• Cancer

    Beyond weight loss: Bariatric surgery may reduce cancer risk

When you think about obesity, you may not connect it to cancer. However, researchers long have suspected a link between certain cancers and weight. Among those are endometrial, ovarian, colon, liver, pancreatic and postmenopausal breast cancers, which together contribute to 15 to 20% of all cancer deaths in the U.S.

Cancer risk increases with obesity

More than one-third of adults in the U.S. are considered obese with a body mass index (BMI) of 30 or higher. BMI is the measure of body fat of body fat based on weight and height. The number of people with severe obesity, which is a BMI of 40 or higher, has increased significantly. According to one study in the New England Journal of Medicine, if a person's BMI goes up by even five points, their cancer risk increases by 10%.

Those who are obese are two times more likely to develop cancer than those of optimal weight. For example, the risk for endometrial cancer increases sevenfold with a BMI of more than 40.

The greater risk of cancer appears to be due to excess body weight in the form of fat. Obesity causes fat cells in the body to increase. As the number of these fat cells goes up, the body's release of hormones changes. These changes tend to increase pro-inflammatory hormones and estrogen. This chronic inflammatory state can lead to damage in cells and the DNA in them, increasing the risk of certain types of cancers.

Researchers are studying the role body fat plays in chronic inflammation. In addition, hormones like estrogen and insulin resistance can lead to chronic metabolic diseases, including diabetes. By 2050, the Centers for Disease Control estimates that 1 in 3 adults will have diabetes along with its associated health complications.

Bariatric surgery and reduction of cancer risk link

Researchers believe a decrease in inflammatory fat cells could reduce cancer risks, but more research is needed. And it's still unknown to what extent cancer risk is reversed with nonsurgical, also called intentional, weight loss.

But for anyone who has lost weight with lifestyle changes, the challenge is keeping it off. The body has many complex neurohormonal systems in place to avoid starvation, making it difficult to maintain weight loss.

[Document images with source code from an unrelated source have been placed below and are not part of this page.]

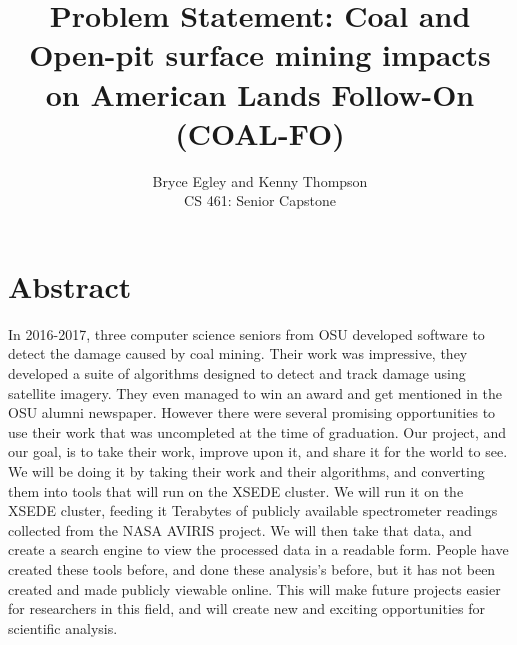 \documentclass{article}
\begin{document}

\title{Problem Statement: Coal and Open-pit surface mining impacts on American
Lands Follow-On (COAL-FO)}
\author{Bryce Egley and Kenny Thompson \\CS 461: Senior Capstone}

\maketitle

%
%

\section*{Abstract}
In 2016-2017, three computer science seniors from OSU developed software to
detect the damage caused by coal mining. Their work was impressive, they
developed a suite of algorithms designed to detect and track damage using
satellite imagery. They even managed to win an award and get mentioned in the
OSU alumni newspaper. However there were several promising opportunities to use
their work that was uncompleted at the time of graduation. Our project, and our
goal, is to take their work, improve upon it, and share it for the world to
see. We will be doing it by taking their work and their algorithms, and
converting them into tools that will run on the XSEDE cluster. We will run it
on the XSEDE cluster, feeding it Terabytes of publicly available spectrometer
readings collected from the NASA AVIRIS project. We will then take that data,
and create a search engine to view the processed data in a readable form.
People have created these tools before, and done these analysis’s before, but
it has not been created and made publicly viewable online. This will make
future projects easier for researchers in this field, and will create new and
exciting opportunities for scientific analysis.
\end{document}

At this time, bariatric or metabolic surgery is the most effective treatment for obesity available, even when compared with medications and intensive lifestyle therapy. After surgery, people typically lose 50 to 70% of their excess weight or 25 to 35% of their total body weight, which often is sustained for many years.

Continuing research

Several large studies have been conducted to explore the link between weight loss through bariatric surgery and the reduction of cancer risk.

In a 2019 article in the Annals of Surgery, more than 22,000 people who had bariatric surgery were compared with 66,000 who didn't. The study participants were matched by sex, age, study site, BMI and other factors. Statistical models were used to look at the incidence of cancer up to 10 years after bariatric surgery compared to nonsurgical participants.

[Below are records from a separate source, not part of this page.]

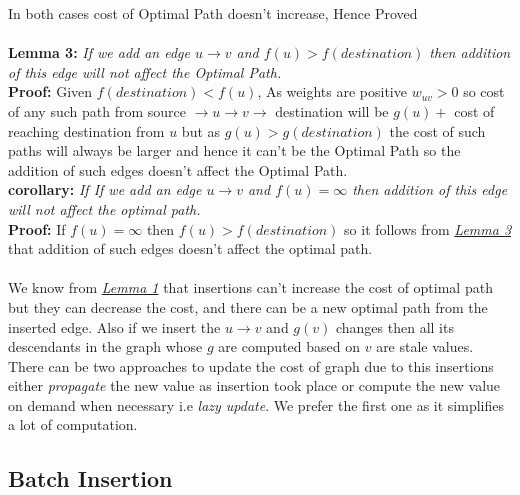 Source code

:\documentclass[a4paper]{article}
\begin{document}
In both cases cost of Optimal Path doesn't increase, Hence Proved\\
\\
\hypertarget{Lemma 3}{\textbf{Lemma 3:}} \textit{If we add an edge $u \rightarrow v$ and $f(u) > f(destination)$ then addition of this edge will not affect the Optimal Path.}\\
\textbf{Proof:} Given  $f(destination) < f(u)$, As weights are positive $w_{uv} > 0$ so cost of any such path from source $\rightarrow u \rightarrow v \rightarrow$ destination will be $g(u) + $ cost of reaching destination from $u$ but as $g(u) > g(destination)$ the cost of such paths will always be larger and hence it can't be the Optimal Path so the addition of such edges doesn't affect the Optimal Path.\\   
\textbf{corollary:} \textit{If If we add an edge $u \rightarrow v$ and $f(u) = \infty$ then addition of this edge will not affect the optimal path.}\\
\textbf{Proof:} If $f(u) = \infty$ then $f(u) > f(destination)$ so it follows from \hyperlink{Lemma 3}{\textit{Lemma 3}}  that addition of such edges doesn't affect the optimal path.\\
\\
We know from \hyperlink{Lemma 1}{\textit{Lemma 1}} that insertions can't increase the cost of optimal path but they can decrease the cost, and there can be a new optimal path from the inserted edge. Also if we insert the $u \rightarrow v$ and $g(v)$ changes then all its descendants in the graph whose $g$ are computed based on $v$ are stale values. There can be two approaches to update the cost of graph due to this insertions either \textit{propagate} the new value as insertion took place or compute the new value on demand when necessary i.e \textit{lazy update}. We prefer the first one as it simplifies a lot of computation.\\

\subsection{Batch Insertion}
\end{document}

Those who had undergone bariatric surgery had a 33% lower risk of developing any type of cancer during the follow-up period compared to those who didn't have bariatric surgery. The results were even stronger when the outcome was restricted to obesity-associated cancers.

2022 study in the Journal of the American Medical Association followed 30,000 people, all with a BMI greater than 35. The participants were divided into two groups and matched by factors including age and sex. One group of about 5,000 patients had undergone bariatric surgery; the other group of just over 25,000 patients didn't have surgery. The median follow-up period was about six years.

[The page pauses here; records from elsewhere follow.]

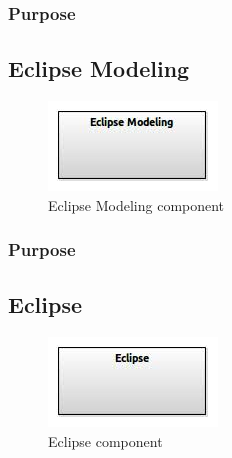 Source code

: \documentclass{gemoc} %
\begin{document}
\subsubsection{Purpose}



\subsection{Eclipse Modeling}

\begin{figure}[htp]
	\begin{center}
	\includegraphics*[trim=0.0cm 0.0cm 0cm 0.0cm, clip=true, scale=1.0]{../images/generated/Generated_Eclipse Modeling.jpg}
	\caption{Eclipse Modeling component}
	\end{center}
\end{figure}

\subsubsection{Purpose}



\subsection{Eclipse}

\begin{figure}[htp]
	\begin{center}
	\includegraphics*[trim=0.0cm 0.0cm 0cm 0.0cm, clip=true, scale=1.0]{../images/generated/Generated_Eclipse.jpg}
	\caption{Eclipse component}
	\end{center}
\end{figure}
\end{document}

The follow-up showed that bariatric surgery was associated with a significant reduction in the risk of obesity-related and other cancers. It also showed that patients who had undergone bariatric surgery had a decrease in cancer-related deaths compared with those who didn't have the surgery.

Researchers continue to delve into why and how bariatric surgery is reducing the risk of cancer and diabetes, and more studies are needed to confirm these results. However, there is promise for patients struggling with obesity that bariatric surgery can decrease metabolic diseases like diabetes and possibly the risk of cancer.

If you're considering bariatric surgery, this new evidence about its effectiveness and benefits may help you decide. It's another topic to discuss with your primary care provider or bariatric surgery team.

Maria Linnaus, M.D., is a bariatric surgeon in Eau Claire, Wisconsin.